Karthik Nayak Jan. 19, 2024, 2:27 p.m. UTC

The `is_pseudoref_syntax()` function is used to determine if a
particular refname follows the pseudoref syntax. The pseudoref syntax is
loosely defined at this instance as all refs which are in caps and use
underscores. Most of the pseudorefs also have the "HEAD" suffix.

Using this information we make the `is_pseudoref_syntax()` function
stricter, by adding the check for "HEAD" suffix and for refs which don't
end with the HEAD suffix, matching them with a predetermined list.

This requires fixing up t1407 to use the "HEAD" suffix for creation of
pseudorefs.

Signed-off-by: Karthik Nayak <karthik.188@gmail.com>
---
 refs.c                        | 21 ++++++++++++++++++---
 t/t1407-worktree-ref-store.sh | 12 ++++++------
 2 files changed, 24 insertions(+), 9 deletions(-)

Junio C Hamano Jan. 19, 2024, 8:44 p.m. UTC | #1

Karthik Nayak <karthik.188@gmail.com> writes:

> Using this information we make the `is_pseudoref_syntax()` function
> stricter, by adding the check for "HEAD" suffix and for refs which don't
> end with the HEAD suffix, matching them with a predetermined list.

OK, so this partly answers my question on the previous step.  Before
making it more strict, the function worked only on the "syntax", so
a random string that can be a pseudo ref passed the check.

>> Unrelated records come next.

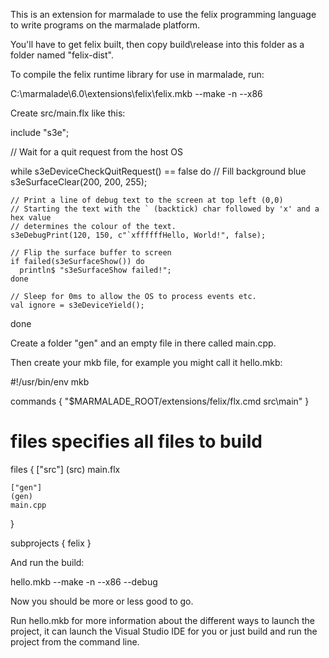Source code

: This is an extension for marmalade to use the felix programming language to write programs 
on the marmalade platform.

You'll have to get felix built, then copy build\release into this folder as a folder
named "felix-dist".

To compile the felix runtime library for use in marmalade, run:

  C:\marmalade\6.0\extensions\felix\felix.mkb --make -n --x86

Create src/main.flx like this:

  include "s3e";
  
  // Wait for a quit request from the host OS
  
  while s3eDeviceCheckQuitRequest() == false do
    // Fill background blue
    s3eSurfaceClear(200, 200, 255);
  
    // Print a line of debug text to the screen at top left (0,0)
    // Starting the text with the ` (backtick) char followed by 'x' and a hex value
    // determines the colour of the text.
    s3eDebugPrint(120, 150, c"`xffffffHello, World!", false);
  
    // Flip the surface buffer to screen
    if failed(s3eSurfaceShow()) do
      println$ "s3eSurfaceShow failed!";
    done
    
    // Sleep for 0ms to allow the OS to process events etc.
    val ignore = s3eDeviceYield();
  done

Create a folder "gen" and an empty file in there called main.cpp.

Then create your mkb file, for example you might call it hello.mkb:

  #!/usr/bin/env mkb
  
  commands
  {
     "$MARMALADE_ROOT/extensions/felix/flx.cmd src\\main"
  }
  
  # files specifies all files to build
  files
  {
    ["src"]
    (src)
    main.flx
  
    ["gen"]
    (gen)
    main.cpp
  }
  
  subprojects
  {
    felix
  }

And run the build:

  hello.mkb --make -n --x86 --debug

Now you should be more or less good to go.

Run hello.mkb for more information about the different ways to launch the project, it can launch
the Visual Studio IDE for you or just build and run the project from the command line.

But stepping back a bit, if we call this function is_pseudoref_syntax(),
wouldn't it be what we want to have anyway?  You seem to want a
separate function called is_pseudoref() that rejects bogus uppercase
string "FOO_BAR" while accepting the known-good pseudoref you add
tests for, plus the ${FOO}_HEAD for any value of ${FOO} we currently
have and we may want to add in the future.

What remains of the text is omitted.